El peso de la Profecía Autocumplida o Efecto Pigmalión

El peso de la Profecía Autocumplida o Efecto Pigmalión

La profecía, del latín, prophetīa, hace referencia a un don sobrenatural consistente en conocer por inspiración divina cosas distantes o futuras. Este concepto siempre se ha relacionado con lo divino, la religión o la ciencia ficción. Sin embargo, la manifestación más representativa de dicho fenómeno está en la psicología: se trata de la profecía autocumplida.

Este concepto, también conocido como Efecto Pigmalión, ha sido estudiado en frecuentes ocasiones y tiene una explicación. La profecía autocumplida engloba todos aquellos pensamientos predictivos que las personas tenemos y que una vez emitidos, son la causa de que estos se cumplan. Cuando tenemos una creencia firme respecto a algo, esta acaba haciéndose realidad. ¿Es algo divino? No. Es una manera de ser coherente con las ideas que tenemos.

Nuestra mente siempre quiere ganar y hace todo lo posible para tener la razón. De tal modo que, una vez hayamos creado un pensamiento predictivo, este se cumplirá, ya que todas nuestras acciones, conductas e ideas irán destinadas a que ese pensamiento se haga realidad, es decir, que nuestra mente, y por consiguiente nosotros, tengamos la razón.

Esto hace que, de algún modo, seamos rehenes de las expectativas, ya sean propias o ajenas. Creer en algo, no es sinónimo de que se vaya a cumplir, pero nuestras expectativas, actitudes y creencias afectan a la forma en la que nos percibimos a nosotros mismos y a los demás.
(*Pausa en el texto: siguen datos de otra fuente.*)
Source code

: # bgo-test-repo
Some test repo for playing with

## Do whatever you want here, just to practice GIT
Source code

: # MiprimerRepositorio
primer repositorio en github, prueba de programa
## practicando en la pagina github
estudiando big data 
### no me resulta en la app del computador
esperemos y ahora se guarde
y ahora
Robert Rosenthal fue el primero que estudió este proceso. Realizó un experimento consistente en decirles a los profesores de una escuela que ciertos alumnos eran brillantes. Un año después, realizaron un test y esos mismos alumnos sacaron mejores resultados pese a haber sido escogidos al azar por Rosenthal. De este modo, los profesores habían actuado de forma diferente con unos alumnos que, con otros, aunque de manera inconsciente, haciendo que esa expectativa de éxito se hiciera realidad, y convirtiéndose en una profecía autocumplida.

Nosotros mismos somos víctimas de ello. Cuando creemos que una circunstancia va a acabar de manera negativa (una relación, un negocio, un examen) nos encargamos, sin darnos cuenta, de que así sea. Por otro lado, cuando verdaderamente creemos en conseguir nuestro propósito, esto suele suceder, ya que utilizamos toda nuestra fuerza en ir a por ello.
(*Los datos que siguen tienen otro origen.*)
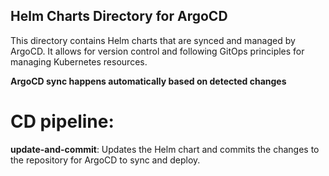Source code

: ## Helm Charts Directory for ArgoCD

This directory contains Helm charts that are synced and managed by ArgoCD. 
It allows for version control and following GitOps principles for managing Kubernetes resources.

**ArgoCD sync happens automatically based on detected changes**

# CD pipeline:
**update-and-commit**: Updates the Helm chart and commits the changes to the repository for ArgoCD to sync and deploy.
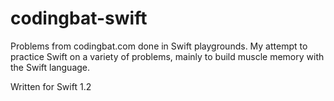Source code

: # codingbat-swift
Problems from codingbat.com done in Swift playgrounds. My attempt to practice Swift on a variety of problems, mainly to build muscle memory with the Swift language.

Written for Swift 1.2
Profecía autocumplida: trabajando nuestras expectativas

Es muy difícil de controlar, pero siempre podemos llevar a cabo unas pautas para intentar no caer en los efectos negativos de la profecía autocumplida. Hay que tener en cuenta que nuestras expectativas afectan e influyen en el potencial de hijos, trabajadores y personas de nuestro entorno.

  • Lo primero que debemos hacer es un ejercicio de autoexploración; atender y entender las expectativas que manejamos de los demás.
  • Unas expectativas elevadas promoverán unos logros mayores.
  • Crear un clima de trabajo acogedor, transmitiendo confianza hará que los demás se sientan apoyados.
  • Dedicar tiempo a las personas de nuestro entorno y promover la pérdida del miedo a equivocarnos.
  • Ser capaces de expresarnos en todos los niveles, prestando una gran atención al comportamiento corporal, ya que con él, decimos muchas más cosas de las que creemos.

Tenemos que ser siempre conscientes del poder que tenemos para influenciar a las personas que nos rodean. Manejar las expectativas es una tarea complicada, pero nos puede reportar muchos beneficios. El conocer la existencia de la profecía autocumplida nos puede ayudar a conseguir aquello que nos proponemos. Siempre hay que tenerlo en cuenta: cuando estemos convencidos de que vamos a llegar a la meta, nos será mucho más fácil acabar la carrera.